Exercise brief:
Extract exactly the lines from the top of the records through the line containing "- **Install Build Dependencies:**", and keep pictures out of the copy.

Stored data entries
=== Section Start ===
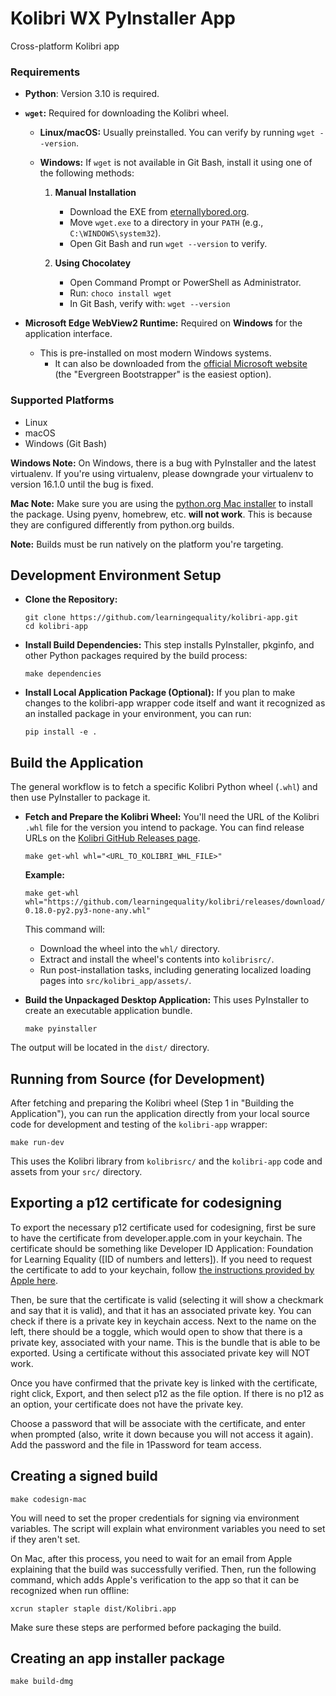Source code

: # Kolibri WX PyInstaller App
Cross-platform Kolibri app

### Requirements
- **Python**: Version 3.10 is required.

- **`wget`:** Required for downloading the Kolibri wheel.
  - **Linux/macOS:** Usually preinstalled. You can verify by running `wget --version`.
  - **Windows:**
    If `wget` is not available in Git Bash, install it using one of the following methods:

    1. **Manual Installation**
       - Download the EXE from [eternallybored.org](https://eternallybored.org/misc/wget/).
       - Move `wget.exe` to a directory in your `PATH` (e.g., `C:\WINDOWS\system32`).
       - Open Git Bash and run `wget --version` to verify.

    2. **Using Chocolatey**
       - Open Command Prompt or PowerShell as Administrator.
       - Run: `choco install wget`
       - In Git Bash, verify with: `wget --version`

- **Microsoft Edge WebView2 Runtime:** Required on **Windows** for the application interface.
    - This is pre-installed on most modern Windows systems.
      - It can also be downloaded from the [official Microsoft website](https://developer.microsoft.com/en-us/Microsoft-edge/webview2/?form=MA13LH) (the "Evergreen Bootstrapper" is the easiest option).

### Supported Platforms

- Linux
- macOS
- Windows (Git Bash)


**Windows Note:** On Windows, there is a bug with PyInstaller and the latest virtualenv.
If you're using virtualenv, please downgrade your virtualenv to version 16.1.0 until
the bug is fixed.

**Mac Note:** Make sure you are using the
[python.org Mac installer](https://www.python.org/ftp/python/3.6.8/python-3.6.8-macosx10.9.pkg)
to install the package. Using pyenv, homebrew, etc. **will not work**. This is
because they are configured differently from python.org builds.

**Note:** Builds must be run natively on the platform you're targeting.


## Development Environment Setup

- **Clone the Repository:**
  ```
  git clone https://github.com/learningequality/kolibri-app.git
  cd kolibri-app
  ```

- **Install Build Dependencies:**
This step installs PyInstaller, pkginfo, and other Python packages required by the build process:
  ```
  make dependencies
  ```

- **Install Local Application Package (Optional):**
If you plan to make changes to the kolibri-app wrapper code itself and want it recognized as an installed package in your environment, you can run:
  ```
  pip install -e .
  ```


## Build the Application
The general workflow is to fetch a specific Kolibri Python wheel (`.whl`) and then use PyInstaller to package it.

- **Fetch and Prepare the Kolibri Wheel:**
You'll need the URL of the Kolibri `.whl` file for the version you intend to package. You can find release URLs on the [Kolibri GitHub Releases page](https://github.com/learningequality/kolibri/releases).
  ```
  make get-whl whl="<URL_TO_KOLIBRI_WHL_FILE>"
  ```
  **Example:**
  ```
  make get-whl whl="https://github.com/learningequality/kolibri/releases/download/v0.18.0/kolibri-0.18.0-py2.py3-none-any.whl"
  ```
  This command will:
  *   Download the wheel into the `whl/` directory.
  *   Extract and install the wheel's contents into `kolibrisrc/`.
  *   Run post-installation tasks, including generating localized loading pages into `src/kolibri_app/assets/`.

- **Build the Unpackaged Desktop Application:**
This uses PyInstaller to create an executable application bundle.
  ```
  make pyinstaller
  ```
The output will be located in the `dist/` directory.


## Running from Source (for Development)
After fetching and preparing the Kolibri wheel (Step 1 in "Building the Application"), you can run the application directly from your local source code for development and testing of the `kolibri-app` wrapper:
```
make run-dev
```
This uses the Kolibri library from `kolibrisrc/` and the `kolibri-app` code and assets from your `src/` directory.


## Exporting a p12 certificate for codesigning
To export the necessary p12 certificate used for codesigning, first be sure to have the certificate from developer.apple.com in your keychain. The certificate should be something like Developer ID Application: Foundation for Learning Equality ([ID of numbers and letters]). If you need to request the certificate to add to your keychain, follow [the instructions provided by Apple here](https://support.apple.com/guide/keychain-access/request-a-certificate-authority-kyca2793/mac).

Then, be sure that the certificate is valid (selecting it will show a checkmark and say that it is valid), and that it has an associated private key. You can check if there is a private key in keychain access. Next to the name on the left, there should be a toggle, which would open to show that there is a private key, associated with your name. This is the bundle that is able to be exported. Using a certificate without this associated private key will NOT work.

Once you have confirmed that the private key is linked with the certificate, right click, Export, and then select p12 as the file option. If there is no p12 as an option, your certificate does not have the private key.

Choose a password that will be associate with the certificate, and enter when prompted (also, write it down because you will not access it again). Add the password and the file in 1Password for team access.


## Creating a signed build

`make codesign-mac`

You will need to set the proper credentials for signing via environment variables.
The script will explain what environment variables you need to set if they aren't set.

On Mac, after this process, you need to wait for an email from Apple explaining that
the build was successfully verified. Then, run the following command, which adds Apple's
verification to the app so that it can be recognized when run offline:

`xcrun stapler staple dist/Kolibri.app`

Make sure these steps are performed before packaging the build.

## Creating an app installer package

`make build-dmg`
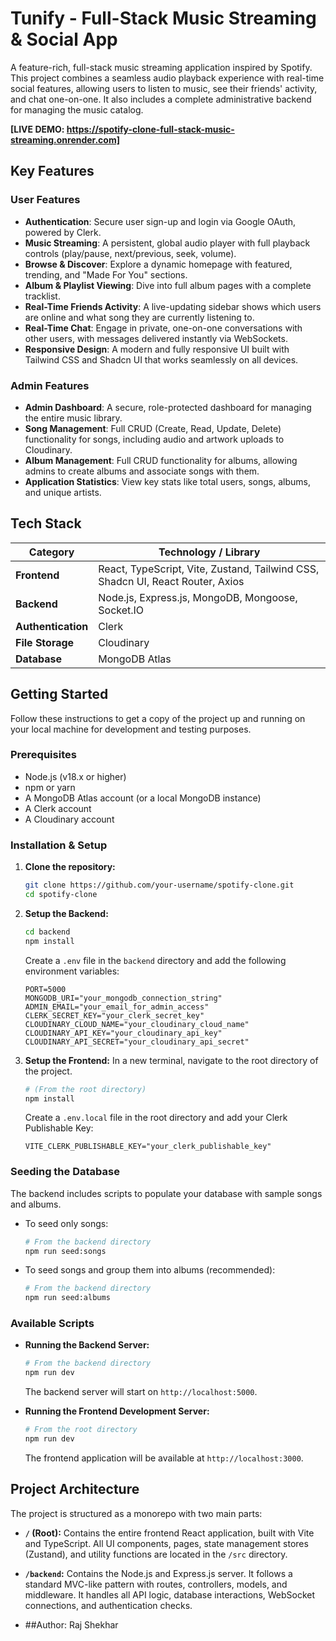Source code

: # Tunify - Full-Stack Music Streaming & Social App

A feature-rich, full-stack music streaming application inspired by Spotify. This project combines a seamless audio playback experience with real-time social features, allowing users to listen to music, see their friends' activity, and chat one-on-one. It also includes a complete administrative backend for managing the music catalog.

**[LIVE DEMO: https://spotify-clone-full-stack-music-streaming.onrender.com]**

## Key Features

### User Features

  * **Authentication**: Secure user sign-up and login via Google OAuth, powered by Clerk.
  * **Music Streaming**: A persistent, global audio player with full playback controls (play/pause, next/previous, seek, volume).
  * **Browse & Discover**: Explore a dynamic homepage with featured, trending, and "Made For You" sections.
  * **Album & Playlist Viewing**: Dive into full album pages with a complete tracklist.
  * **Real-Time Friends Activity**: A live-updating sidebar shows which users are online and what song they are currently listening to.
  * **Real-Time Chat**: Engage in private, one-on-one conversations with other users, with messages delivered instantly via WebSockets.
  * **Responsive Design**: A modern and fully responsive UI built with Tailwind CSS and Shadcn UI that works seamlessly on all devices.

### Admin Features

  * **Admin Dashboard**: A secure, role-protected dashboard for managing the entire music library.
  * **Song Management**: Full CRUD (Create, Read, Update, Delete) functionality for songs, including audio and artwork uploads to Cloudinary.
  * **Album Management**: Full CRUD functionality for albums, allowing admins to create albums and associate songs with them.
  * **Application Statistics**: View key stats like total users, songs, albums, and unique artists.

## Tech Stack

| Category          | Technology / Library                                                                                   |
| ----------------- | ------------------------------------------------------------------------------------------------------ |
| **Frontend** | React, TypeScript, Vite, Zustand, Tailwind CSS, Shadcn UI, React Router, Axios                         |
| **Backend** | Node.js, Express.js, MongoDB, Mongoose, Socket.IO                                                      |
| **Authentication**| Clerk                                                                                                  |
| **File Storage** | Cloudinary                                                                                             |
| **Database** | MongoDB Atlas                                                                                          |

## Getting Started

Follow these instructions to get a copy of the project up and running on your local machine for development and testing purposes.

### Prerequisites

  * Node.js (v18.x or higher)
  * npm or yarn
  * A MongoDB Atlas account (or a local MongoDB instance)
  * A Clerk account
  * A Cloudinary account

### Installation & Setup

1.  **Clone the repository:**

    ```bash
    git clone https://github.com/your-username/spotify-clone.git
    cd spotify-clone
    ```

2.  **Setup the Backend:**

    ```bash
    cd backend
    npm install
    ```

    Create a `.env` file in the `backend` directory and add the following environment variables:

    ```env
    PORT=5000
    MONGODB_URI="your_mongodb_connection_string"
    ADMIN_EMAIL="your_email_for_admin_access"
    CLERK_SECRET_KEY="your_clerk_secret_key"
    CLOUDINARY_CLOUD_NAME="your_cloudinary_cloud_name"
    CLOUDINARY_API_KEY="your_cloudinary_api_key"
    CLOUDINARY_API_SECRET="your_cloudinary_api_secret"
    ```

3.  **Setup the Frontend:**
    In a new terminal, navigate to the root directory of the project.

    ```bash
    # (From the root directory)
    npm install
    ```

    Create a `.env.local` file in the root directory and add your Clerk Publishable Key:

    ```env
    VITE_CLERK_PUBLISHABLE_KEY="your_clerk_publishable_key"
    ```

### Seeding the Database

The backend includes scripts to populate your database with sample songs and albums.

  * To seed only songs:
    ```bash
    # From the backend directory
    npm run seed:songs
    ```
  * To seed songs and group them into albums (recommended):
    ```bash
    # From the backend directory
    npm run seed:albums
    ```

### Available Scripts

  * **Running the Backend Server:**

    ```bash
    # From the backend directory
    npm run dev
    ```

    The backend server will start on `http://localhost:5000`.

  * **Running the Frontend Development Server:**

    ```bash
    # From the root directory
    npm run dev
    ```

    The frontend application will be available at `http://localhost:3000`.

## Project Architecture

The project is structured as a monorepo with two main parts:

  * **`/` (Root):** Contains the entire frontend React application, built with Vite and TypeScript. All UI components, pages, state management stores (Zustand), and utility functions are located in the `/src` directory.
  * **`/backend`:** Contains the Node.js and Express.js server. It follows a standard MVC-like pattern with routes, controllers, models, and middleware. It handles all API logic, database interactions, WebSocket connections, and authentication checks.

  * ##Author: Raj Shekhar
=== Section End ===
Response area:
Source code

: # Kolibri WX PyInstaller App
Cross-platform Kolibri app

### Requirements
- **Python**: Version 3.10 is required.

- **`wget`:** Required for downloading the Kolibri wheel.
  - **Linux/macOS:** Usually preinstalled. You can verify by running `wget --version`.
  - **Windows:**
    If `wget` is not available in Git Bash, install it using one of the following methods:

    1. **Manual Installation**
       - Download the EXE from [eternallybored.org](https://eternallybored.org/misc/wget/).
       - Move `wget.exe` to a directory in your `PATH` (e.g., `C:\WINDOWS\system32`).
       - Open Git Bash and run `wget --version` to verify.

    2. **Using Chocolatey**
       - Open Command Prompt or PowerShell as Administrator.
       - Run: `choco install wget`
       - In Git Bash, verify with: `wget --version`

- **Microsoft Edge WebView2 Runtime:** Required on **Windows** for the application interface.
    - This is pre-installed on most modern Windows systems.
      - It can also be downloaded from the [official Microsoft website](https://developer.microsoft.com/en-us/Microsoft-edge/webview2/?form=MA13LH) (the "Evergreen Bootstrapper" is the easiest option).

### Supported Platforms

- Linux
- macOS
- Windows (Git Bash)


**Windows Note:** On Windows, there is a bug with PyInstaller and the latest virtualenv.
If you're using virtualenv, please downgrade your virtualenv to version 16.1.0 until
the bug is fixed.

**Mac Note:** Make sure you are using the
[python.org Mac installer](https://www.python.org/ftp/python/3.6.8/python-3.6.8-macosx10.9.pkg)
to install the package. Using pyenv, homebrew, etc. **will not work**. This is
because they are configured differently from python.org builds.

**Note:** Builds must be run natively on the platform you're targeting.


## Development Environment Setup

- **Clone the Repository:**
  ```
  git clone https://github.com/learningequality/kolibri-app.git
  cd kolibri-app
  ```

- **Install Build Dependencies:**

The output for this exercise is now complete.